(Records drawn from a dataset)
_ _ _ _ _
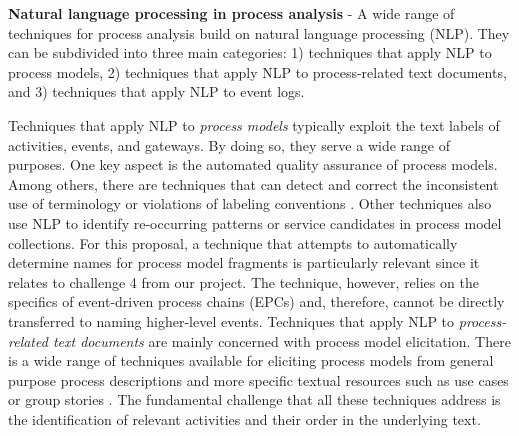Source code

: \textbf{Natural language processing in process analysis} - A wide range of techniques for process analysis build on natural language processing (NLP). They can be subdivided into three main categories: 1) techniques that apply NLP to process models, 2) techniques that apply NLP to process-related text documents, and 3) techniques that apply NLP to event logs.  

Techniques that apply NLP to \textit{process models} typically exploit the text labels of activities, events, and gateways. By doing so, they serve a wide range of purposes. One key aspect is the automated quality assurance of process models. Among others, there are techniques that can detect and correct the inconsistent use of terminology \cite{koschmider2007user,pittke2015automatic} or violations of labeling conventions \cite{becker2009towards,leopold2013detection}. Other techniques also use NLP to identify re-occurring patterns \cite{la2015detecting} or service candidates \cite{leopold2015_jss} in process model collections. For this proposal, a technique that attempts to automatically determine names for process model fragments is particularly relevant \cite{leopold2014simplifying} since it relates to challenge 4 from our project. The technique, however, relies on the specifics of event-driven process chains (EPCs) and, therefore, cannot be directly transferred to naming higher-level events. 
%
Techniques that apply NLP to \textit{process-related text documents} are mainly concerned with process model elicitation. There is a wide range of techniques available for eliciting process models from general purpose process descriptions \cite{ghose2007process,friedrich2011process,epure2015automatic} and more specific textual resources such as use cases \cite{sinha2010use} or group stories  \cite{de2009business}. The fundamental challenge that all these techniques address is the identification of relevant activities and their order in the underlying text. 
%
_ _ _ _ _
How to complete this task: Write out the lines of the entries above exactly, beginning with the first and ending with the line that contains "to event logs.". No picture goes in.

Finished exercise:
Source code

: \textbf{Natural language processing in process analysis} - A wide range of techniques for process analysis build on natural language processing (NLP). They can be subdivided into three main categories: 1) techniques that apply NLP to process models, 2) techniques that apply NLP to process-related text documents, and 3) techniques that apply NLP to event logs.  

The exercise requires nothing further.